The NBA draft belonged to the young, even more than usual.
It certainly didn’t belong to the Clippers.
The first five selections Wednesday night were players younger than 21, including four who left school after their sophomore years and one straight out of high school.
The Golden State Warriors made Joe Smith, a 6-foot-10 forward from Maryland with silky inside moves, the first pick. The Clippers followed with another forward, Antonio McDyess, a player largely unnoticed during his two years at Alabama until his strong postseason.
However, the Clippers later announced a trade, sending the rights to McDyess (and guard Randy Woods) to Denver, for forward Rodney Rogers and the rights to Oregon State’s Brent Barry, the Nuggets’ pick at No. 15 in the first round.
With NBA Commissioner David Stern announcing the selections for the first NBA draft held outside the United States, Philadelphia used the third choice to take North Carolina’s Jerry Stackhouse, a forward expected to play shooting guard for the 76ers.
The fourth selection belonged to Washington, which went for another sophomore Tar Heel--Rasheed Wallace, a 6-10 center-forward who shot 65% from the field.
Minnesota went fifth, producing the biggest question mark of the draft, Chicago high schooler Kevin Garnett. The rail-thin 6-10 forward is only the fourth high school player selected in the NBA draft.
McDyess, Stackhouse and Wallace are 20, and Smith will be 20 next month. Garnett is 19.
Not until the expansion Vancouver Grizzlies took Oklahoma State’s Bryant Reeves, the best true center of the draft, at No. 6 was a four-year player selected.
The NBA’s other new franchise, the Toronto Raptors, made Arizona point guard Damon Stoudamire a surprise seventh choice. The Raptors already had a point guard, former Chicago Bull B.J. Armstrong, from the expansion draft, but General Manager Isiah Thomas said Armstrong would be traded.
The selection of Stoudamire drew a mixed reaction from the crowd of 21,268 fans in the SkyDome.
Smith became the third sophomore selected No. 1 overall, after Magic Johnson in 1979 and Chris Webber in 1993. Smith also was the first No. 1 pick from Maryland since John Lucas, selected by Houston in 1976.
“When I got to Maryland, no one expected me to have as successful a season as I had,” said Smith, who was not heavily recruited out of high school. “I came out and surprised everybody, even myself.”

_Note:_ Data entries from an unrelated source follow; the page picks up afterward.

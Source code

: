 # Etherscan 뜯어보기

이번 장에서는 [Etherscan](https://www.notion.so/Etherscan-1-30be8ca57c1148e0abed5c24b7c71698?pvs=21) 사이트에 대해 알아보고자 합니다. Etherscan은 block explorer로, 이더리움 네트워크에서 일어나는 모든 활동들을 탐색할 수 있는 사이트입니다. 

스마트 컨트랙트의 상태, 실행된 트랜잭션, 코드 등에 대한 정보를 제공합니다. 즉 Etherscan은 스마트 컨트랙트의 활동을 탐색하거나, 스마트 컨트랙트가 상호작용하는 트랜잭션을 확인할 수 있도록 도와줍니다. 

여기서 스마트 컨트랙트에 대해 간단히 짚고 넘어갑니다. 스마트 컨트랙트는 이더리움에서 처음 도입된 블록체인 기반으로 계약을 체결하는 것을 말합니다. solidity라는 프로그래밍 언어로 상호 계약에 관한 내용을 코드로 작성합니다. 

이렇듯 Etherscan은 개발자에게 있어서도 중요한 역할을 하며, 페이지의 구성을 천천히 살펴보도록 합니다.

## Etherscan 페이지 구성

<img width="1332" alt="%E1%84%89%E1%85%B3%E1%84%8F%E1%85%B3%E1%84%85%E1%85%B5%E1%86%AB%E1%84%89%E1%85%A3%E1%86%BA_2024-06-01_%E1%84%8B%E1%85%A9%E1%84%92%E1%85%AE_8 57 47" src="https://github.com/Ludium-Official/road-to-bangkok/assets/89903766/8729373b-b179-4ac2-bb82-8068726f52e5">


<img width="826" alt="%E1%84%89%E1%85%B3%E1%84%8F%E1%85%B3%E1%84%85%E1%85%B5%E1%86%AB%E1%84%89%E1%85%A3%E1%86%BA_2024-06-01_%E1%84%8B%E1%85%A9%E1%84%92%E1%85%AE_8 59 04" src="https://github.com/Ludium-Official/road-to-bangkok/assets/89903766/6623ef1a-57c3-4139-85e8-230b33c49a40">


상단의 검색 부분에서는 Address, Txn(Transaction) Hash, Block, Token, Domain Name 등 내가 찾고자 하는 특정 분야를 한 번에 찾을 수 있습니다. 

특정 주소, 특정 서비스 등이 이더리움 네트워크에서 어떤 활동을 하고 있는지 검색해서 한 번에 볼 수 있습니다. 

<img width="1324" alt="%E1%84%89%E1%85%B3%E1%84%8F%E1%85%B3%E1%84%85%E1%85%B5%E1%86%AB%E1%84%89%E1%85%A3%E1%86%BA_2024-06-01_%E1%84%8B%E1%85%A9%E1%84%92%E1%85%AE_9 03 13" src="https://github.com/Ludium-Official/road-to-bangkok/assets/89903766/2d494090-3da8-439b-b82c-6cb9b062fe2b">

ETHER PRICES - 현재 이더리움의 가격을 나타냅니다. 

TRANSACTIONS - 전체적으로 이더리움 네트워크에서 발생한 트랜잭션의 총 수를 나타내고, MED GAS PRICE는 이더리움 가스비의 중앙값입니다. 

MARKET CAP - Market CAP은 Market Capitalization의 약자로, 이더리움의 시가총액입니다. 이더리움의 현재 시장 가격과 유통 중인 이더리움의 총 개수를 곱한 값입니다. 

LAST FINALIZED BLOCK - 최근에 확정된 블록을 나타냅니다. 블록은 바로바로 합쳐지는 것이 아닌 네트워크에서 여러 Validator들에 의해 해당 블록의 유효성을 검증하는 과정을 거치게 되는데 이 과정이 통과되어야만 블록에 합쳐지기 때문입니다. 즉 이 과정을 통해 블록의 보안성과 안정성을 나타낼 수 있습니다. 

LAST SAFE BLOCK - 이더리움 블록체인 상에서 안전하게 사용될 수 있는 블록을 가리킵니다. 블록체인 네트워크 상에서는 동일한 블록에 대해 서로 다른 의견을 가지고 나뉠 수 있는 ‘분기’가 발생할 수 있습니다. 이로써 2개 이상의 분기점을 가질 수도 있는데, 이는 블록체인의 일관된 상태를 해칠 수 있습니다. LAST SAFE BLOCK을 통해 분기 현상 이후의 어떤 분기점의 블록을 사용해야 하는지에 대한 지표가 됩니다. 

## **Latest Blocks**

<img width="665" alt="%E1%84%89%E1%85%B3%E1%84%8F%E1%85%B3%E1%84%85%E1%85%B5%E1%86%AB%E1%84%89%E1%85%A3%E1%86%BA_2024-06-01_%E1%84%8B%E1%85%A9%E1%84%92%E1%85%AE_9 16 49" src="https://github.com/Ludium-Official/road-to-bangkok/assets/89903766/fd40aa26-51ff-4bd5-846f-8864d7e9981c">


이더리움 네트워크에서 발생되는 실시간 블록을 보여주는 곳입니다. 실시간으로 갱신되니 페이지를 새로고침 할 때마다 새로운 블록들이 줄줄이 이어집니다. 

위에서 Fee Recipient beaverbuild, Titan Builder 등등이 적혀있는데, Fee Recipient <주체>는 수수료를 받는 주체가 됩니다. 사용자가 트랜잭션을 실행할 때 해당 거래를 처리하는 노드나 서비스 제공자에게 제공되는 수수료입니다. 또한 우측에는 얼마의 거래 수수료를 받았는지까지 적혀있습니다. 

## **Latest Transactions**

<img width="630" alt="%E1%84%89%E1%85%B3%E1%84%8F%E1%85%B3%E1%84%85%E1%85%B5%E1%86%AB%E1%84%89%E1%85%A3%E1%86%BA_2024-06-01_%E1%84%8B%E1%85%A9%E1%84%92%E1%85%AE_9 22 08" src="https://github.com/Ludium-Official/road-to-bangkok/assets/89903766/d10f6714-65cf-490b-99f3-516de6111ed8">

In Oakland Coliseum Arena, about 2,000 fans cheered wildly when Smith’s name was announced.
“You will love this guy,” new Warrior General Manager Dave Twardzik told the fans. “He’s a blue-collar worker, he’s going to do a lot of dirty work for us.”
Last year with the Terrapins, Smith averaged 20.8 points, 10.6 rebounds and 2.9 blocks a game. For the Warriors, he fills a void up front left by the departure of Webber, top pick of the 1993 draft who was traded to Washington early last season after a dispute with former Golden State Coach Don Nelson.
“He’s a guy that has improved every year, we think there’s still a tremendous amount of growth to him,” Twardzik said. “He brings us size and mobility, he can defend and he can score. He has a great presence on the floor.”
Portland, who had traded with Detroit to get the eighth pick, took shooting guard Shawn Respert of Michigan State. New Jersey followed with UCLA forward Ed O’Bannon at No. 9, and Miami took Texas Christian power forward Kurt Thomas at No. 10.
The 11th pick, by Milwaukee, was Ohio’s Gary Trent, followed by Duke center Cherokee Parks, taken at No. 12 by Dallas.
Sacramento selected Arkansas forward Corliss Williamson 13th, and Boston chose Eric Williams of Providence with the 14th pick.
At No. 22, the Charlotte Hornets went for UCLA center George Zidek.
Smith said he wants to help improve Golden State’s defense. The Warriors gave up 111.1 points per game last season--the most in the NBA.
“I want to bring defense to it,” Smith said. “I heard they gave up a lot of points last year. I’m one of those type people that hates to be scored on.”
New Golden State Coach Rick Adelman said he is not concerned about Smith’s strength, saying the 6-foot-9 1/2, 220-pound forward will put on more muscle in the weight room and as he matures physically.
“There’s no concern about his size. He’s only 19. He’s very long, he’s got extremely long reach, so he’s going to play bigger,” Adelman said.
The coach said Smith is a natural power forward, but eventually could also play at small forward. Twardzik and Adelman were impressed with Smith’s outside touch during a predraft workout two weeks ago.
“If he did play some three, he could really hurt some people inside,” Adelman said.